HC resorts to victim blaming Calls OP Jindal gangrape survivor promiscuous accused gets bailRepresentational photo. Courtesy: incirlik.af.mil
news Law Saturday, September 23, 2017 - 15:10

The Punjab and Haryana High Court suspended the sentences and granted bail to three law students in the infamous OP Jindal gangrape case on Thursday. The HC delivered the ruling till the pendency of the appeal of the accused against conviction.

The arguments used by the court however, relied on regressive ideas and victim-shaming.

A significant part of the ruling was devoted to patronising the survivor.
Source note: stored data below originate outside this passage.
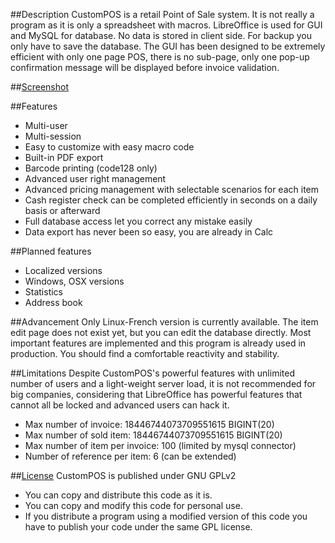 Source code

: ##Description
CustomPOS is a retail Point of Sale system.
It is not really a program as it is only a spreadsheet with macros.
LibreOffice is used for GUI and MySQL for database. No data is stored in client side. For backup you only have to save the database.
The GUI has been designed to be extremely efficient with only one page POS, there is no sub-page, only one pop-up confirmation message will be displayed before invoice validation.

##[Screenshot](https://github.com/Nick689/CustomPOS/blob/master/Preview/ViewAll.md)

##Features
* Multi-user
* Multi-session
* Easy to customize with easy macro code
* Built-in PDF export
* Barcode printing (code128 only)
* Advanced user right management
* Advanced pricing management with selectable scenarios for each item
* Cash register check can be completed efficiently in seconds on a daily basis or afterward
* Full database access let you correct any mistake easily
* Data export has never been so easy, you are already in Calc

##Planned features
* Localized versions
* Windows, OSX versions
* Statistics
* Address book

##Advancement
Only Linux-French version is currently available. The item edit page does not exist yet, but you can edit the database directly. Most important features are implemented and this program is already used in production. You should find a comfortable reactivity and stability.

##Limitations
Despite CustomPOS's powerful features with unlimited number of users and a light-weight server load, it is not recommended for big companies, considering that LibreOffice has powerful features that cannot all be locked and advanced users can hack it.

* Max number of invoice: 18446744073709551615 BIGINT(20)
* Max number of sold item: 18446744073709551615 BIGINT(20)
* Max number of item per invoice: 100 (limited by mysql connector)
* Number of reference per item: 6 (can be extended)

##[License](License.md)
CustomPOS is published under GNU GPLv2
* You can copy and distribute this code as it is.
* You can copy and modify this code for personal use.
* If you distribute a program using a modified version of this code you have to publish your code under the same GPL license.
The court observed that woman’s statement lead them to draw the “alternate conclusion of misadventure stemming from a promiscuous attitude and a voyeuristic mind". At another instance, the court said her testimony showed “the immature but nefarious world of youngsters unable to comprehend the worth of a relationship based on respect and understanding”.

A division bench of Justices Mahesh Grover and Raj Shekhar Attri, sought to “balance the concerns of the victim, demands of society and law and the element of reformatory and rehabilitative justice,” reported Bar and Bench. The three accused  Hardik Sikri, Karan Chabra and Vikas Garg  were students of OP Jindal Law School and the victim was an MBA student.

The woman had lodged a complaint against the accused on April 11, 2015. In March this year, a lower court had sentenced Hardik and Karan to 20 years in prison and Vikas for seven years, for blackmailing and gang raping a student of the same university for two years from 2013 to 2015. The accused were also allegedly in possession of explicit photos of the woman.

Justices Grover and Attri said that the court was conscious of the survivor being blackmailed and threatened into submission lent “sufficient diabolism to the case”. The court then said that because she also sent Hardik her nude photos and also bought a sex toy at his behest, it revealed a “perverse streak” in both of them, reports TOI.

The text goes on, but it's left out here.